'Top Gun: Maverick' Met All Expectations, Save One

Top Gun - Maverick

As years go, 1986 was a rather significant one for me: I graduated high school, met and began dating my first serious boyfriend, turned 18, and started college. That spring and summer were filled with special moments and memories. When “Top Gun” hit the theaters, we were there. I don’t recall the exact count, but I know I saw it in the theater several times. It had a huge impact – culturally and in our teenaged psyches. It was quintessentially mid-80s – and I know I’m far from alone in appreciating the nostalgia of it.


So it was that I looked forward with great anticipation to the release of its sequel – skeptical though I was as to whether it could ever touch the original (as so few sequels truly do). I didn’t worry overmuch when the initial delay was announced but was genuinely disappointed when COVID put it on ice for another almost-two-years.

As soon as the actual release was announced, I made clear my eagerness to see it. My handsome beau indulged me Saturday evening and to the show we went. As I alluded on Twitter following the viewing: “Top Gun: Maverick met all expectations save one.”

I expected it to entertain me – it did. I expected there to be tense, thrilling flight and battle scenes – there were. I expected the score to pack the punch of the original – it did (though I’m not as fond of the overall soundtrack of this one as the first). I expected the cinematography to be top-notch – it was. I expected there to be laughs – there were. I expected the returning characters to be and look older – they were and did, even though Tom Cruise clearly has had a couple nips at the Fountain of Youth. I expected a reprise of the volleyball scene – without giving much away, there was a worthy equivalent. I even expected to feel nostalgic – I definitely did.
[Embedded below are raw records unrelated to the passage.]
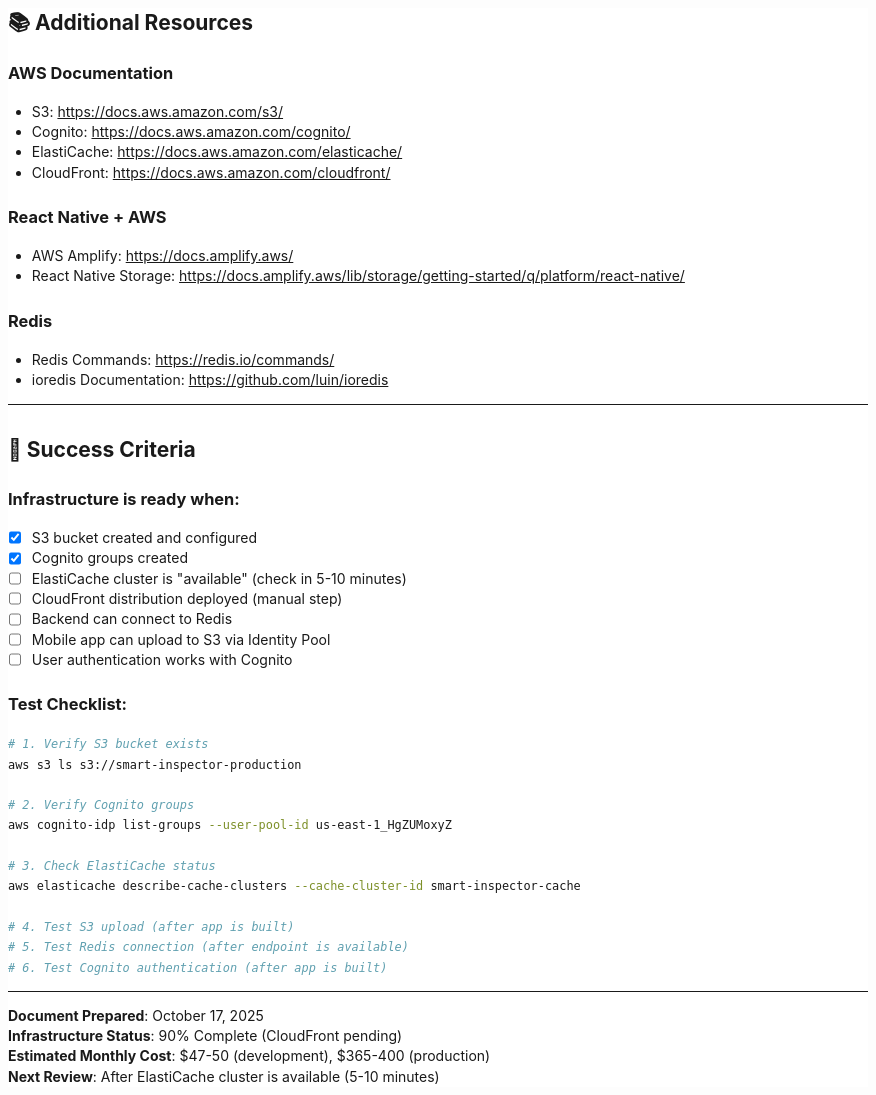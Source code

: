 
## 📚 Additional Resources

### AWS Documentation
- S3: https://docs.aws.amazon.com/s3/
- Cognito: https://docs.aws.amazon.com/cognito/
- ElastiCache: https://docs.aws.amazon.com/elasticache/
- CloudFront: https://docs.aws.amazon.com/cloudfront/

### React Native + AWS
- AWS Amplify: https://docs.amplify.aws/
- React Native Storage: https://docs.amplify.aws/lib/storage/getting-started/q/platform/react-native/

### Redis
- Redis Commands: https://redis.io/commands/
- ioredis Documentation: https://github.com/luin/ioredis

---

## 🎯 Success Criteria

### Infrastructure is ready when:
- [x] S3 bucket created and configured
- [x] Cognito groups created
- [ ] ElastiCache cluster is "available" (check in 5-10 minutes)
- [ ] CloudFront distribution deployed (manual step)
- [ ] Backend can connect to Redis
- [ ] Mobile app can upload to S3 via Identity Pool
- [ ] User authentication works with Cognito

### Test Checklist:
```bash
# 1. Verify S3 bucket exists
aws s3 ls s3://smart-inspector-production

# 2. Verify Cognito groups
aws cognito-idp list-groups --user-pool-id us-east-1_HgZUMoxyZ

# 3. Check ElastiCache status
aws elasticache describe-cache-clusters --cache-cluster-id smart-inspector-cache

# 4. Test S3 upload (after app is built)
# 5. Test Redis connection (after endpoint is available)
# 6. Test Cognito authentication (after app is built)
```

---

**Document Prepared**: October 17, 2025  
**Infrastructure Status**: 90% Complete (CloudFront pending)  
**Estimated Monthly Cost**: $47-50 (development), $365-400 (production)  
**Next Review**: After ElastiCache cluster is available (5-10 minutes)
What I didn’t expect (so perhaps it’s a bit misleading to say the movie didn’t meet an expectation; rather it far exceeded one I didn’t even realize I had) was the huge wave of emotion that hit me toward the end of the movie – not because the storyline itself was moving, though it was, even if in a somewhat predictable way – but because it so perfectly evoked a feeling I’d almost forgotten.
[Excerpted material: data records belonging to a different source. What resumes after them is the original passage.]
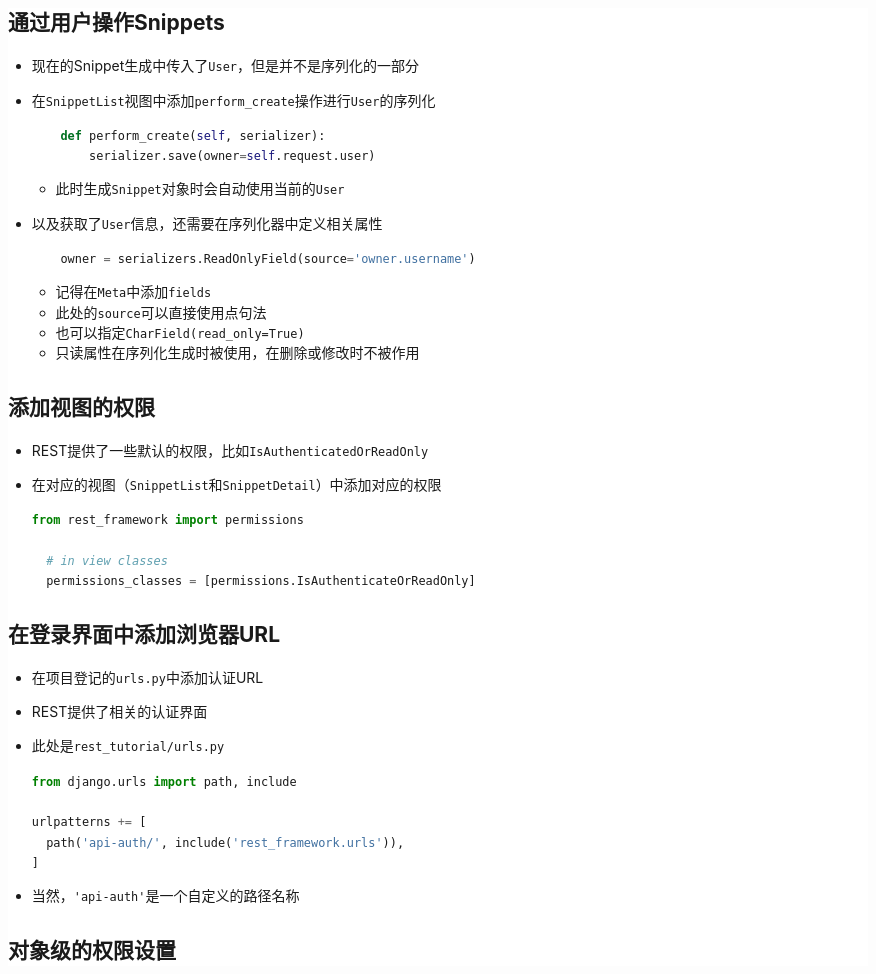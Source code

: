 ## 通过用户操作Snippets

* 现在的Snippet生成中传入了`User`，但是并不是序列化的一部分

* 在`SnippetList`视图中添加`perform_create`操作进行`User`的序列化

  ```python
      def perform_create(self, serializer):
          serializer.save(owner=self.request.user)
  ```

  * 此时生成`Snippet`对象时会自动使用当前的`User`

* 以及获取了`User`信息，还需要在序列化器中定义相关属性

  ```python
      owner = serializers.ReadOnlyField(source='owner.username')    
  ```

  * 记得在`Meta`中添加`fields`
  * 此处的`source`可以直接使用点句法
  * 也可以指定`CharField(read_only=True)`
  * 只读属性在序列化生成时被使用，在删除或修改时不被作用

## 添加视图的权限

* REST提供了一些默认的权限，比如`IsAuthenticatedOrReadOnly`

* 在对应的视图（`SnippetList`和`SnippetDetail`）中添加对应的权限

  ```python
  from rest_framework import permissions
  
  	# in view classes
  	permissions_classes = [permissions.IsAuthenticateOrReadOnly]
  ```

## 在登录界面中添加浏览器URL

* 在项目登记的`urls.py`中添加认证URL

* REST提供了相关的认证界面

* 此处是`rest_tutorial/urls.py`

  ```python
  from django.urls import path, include
  
  urlpatterns += [
  	path('api-auth/', include('rest_framework.urls')),
  ]
  ```

* 当然，`'api-auth'`是一个自定义的路径名称

## 对象级的权限设置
As formulaic (and yes, even cheesy) as both films are, there’s a wholesome feel-goodness to them both. It’s hard to capture it adequately with words here – it’s not love of country (that’s implicit here but just faintly so), it’s not pride in our military and technology (explicit without being ham-fisted); it’s the sense that we are capable of greatness, of doing the right thing, of sacrifice, of heroism, of selflessness, and of love.

There are no politics in this movie. There is no preaching. It’s just good guys (and gals) doing a good thing for good reason – and we, the audience, are given permission to cheer that unabashedly.
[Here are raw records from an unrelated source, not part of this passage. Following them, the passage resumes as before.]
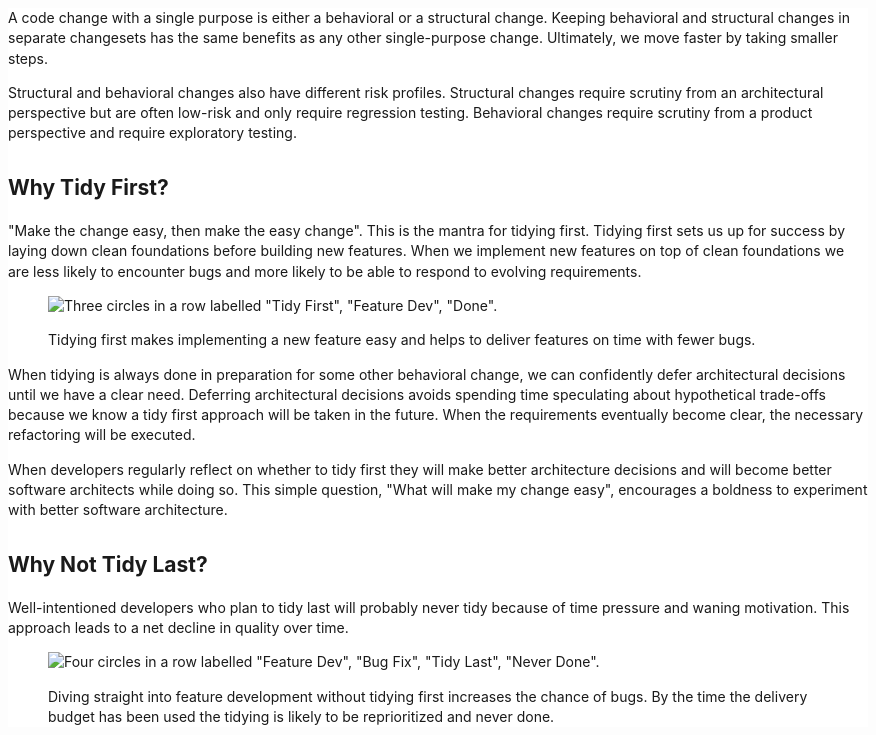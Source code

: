 A code change with a single purpose is either a behavioral or a structural
change. Keeping behavioral and structural changes in separate changesets has
the same benefits as any other single-purpose change. Ultimately, we move
faster by taking smaller steps.

Structural and behavioral changes also have different risk profiles. Structural
changes require scrutiny from an architectural perspective but are often
low-risk and only require regression testing. Behavioral changes require
scrutiny from a product perspective and require exploratory testing.


## Why Tidy First?

"Make the change easy, then make the easy change". This is the mantra for
tidying first. Tidying first sets us up for success by laying down clean
foundations before building new features. When we implement new features on top
of clean foundations we are less likely to encounter bugs and more likely to be
able to respond to evolving requirements.

<figure>

![Three circles in a row labelled "Tidy First", "Feature Dev", "Done".](/img/tidy-first-flow.png)
  <figcaption>
Tidying first makes implementing a new feature easy and helps to deliver
features on time with fewer bugs.
  </figcaption>
</figure>

When tidying is always done in preparation for some other behavioral change, we
can confidently defer architectural decisions until we have a clear need.
Deferring architectural decisions avoids spending time speculating about
hypothetical trade-offs because we know a tidy first approach will be taken in
the future. When the requirements eventually become clear, the necessary
refactoring will be executed.

When developers regularly reflect on whether to tidy first they will make
better architecture decisions and will become better software architects while
doing so. This simple question, "What will make my change easy", encourages a
boldness to experiment with better software architecture.


## Why Not Tidy Last?

Well-intentioned developers who plan to tidy last will probably never tidy
because of time pressure and waning motivation. This approach leads to a net
decline in quality over time.


<figure>

![Four circles in a row labelled "Feature Dev", "Bug Fix", "Tidy Last", "Never Done".](/img/tidy-last-flow.png)
  <figcaption>
Diving straight into feature development without tidying first increases the
chance of bugs. By the time the delivery budget has been used the tidying is
likely to be reprioritized and never done.
  </figcaption>
</figure>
It is 2022 but it was also 1986. And for even just a little while, the cynicism and heartache we’ve experienced collectively in the intervening years receded. It made me feel like a kid again – in the best of ways. And it choked me up to realize how much I’ve missed that – how much we all have.


And now for some non-spoilery spoilers/observations about “Top Gun: Maverick”:

I genuinely enjoyed the additions/introductions of Bashir Salahuddin (Hondo), Ed Harris (Cain), Charles Parnell (Warlock), Monica Barbaro (Phoenix), Jon Hamm (Cyclone), and Lewis Pullman (Bob). Truly, the entire supporting cast was strong here.

I saw and appreciated nods to both “The Right Stuff” and, somewhat surprisingly, “Star Wars.” Speaking of nods, I caught one in the opening sequence that tickled me – as the “Darkstar” plane featured began to take off, I swore I saw an image of “Flower” (of “Bambi” fame) on the tail of it. (I had never heard of “Skunk Works” before – now I know it wasn’t my imagination.)

The scene between Maverick and Ice Man is both funny and touching. If you’re a Gen-Xer, this one’s going to hit you in the feels.

I agree with my friend Kevin McKeever: The romance between Maverick and “Penny” (Jennifer Connelly) shouldn’t work but it does. And the window scene is disarmingly sweet.

Lastly, I wasn’t sure how I’d feel about the character of “Rooster” (son of “Goose”), but Miles Teller works magic here in subtly (and sometimes not so subtly) capturing the mannerisms and spirit of Goose and his chemistry with Maverick, while being his own character. There’s more than one love story in this movie.


I can promise you this: If you liked the original, you won’t be disappointed by this sequel. It may have taken 36 years to get here, but it was worth the wait. Go see it.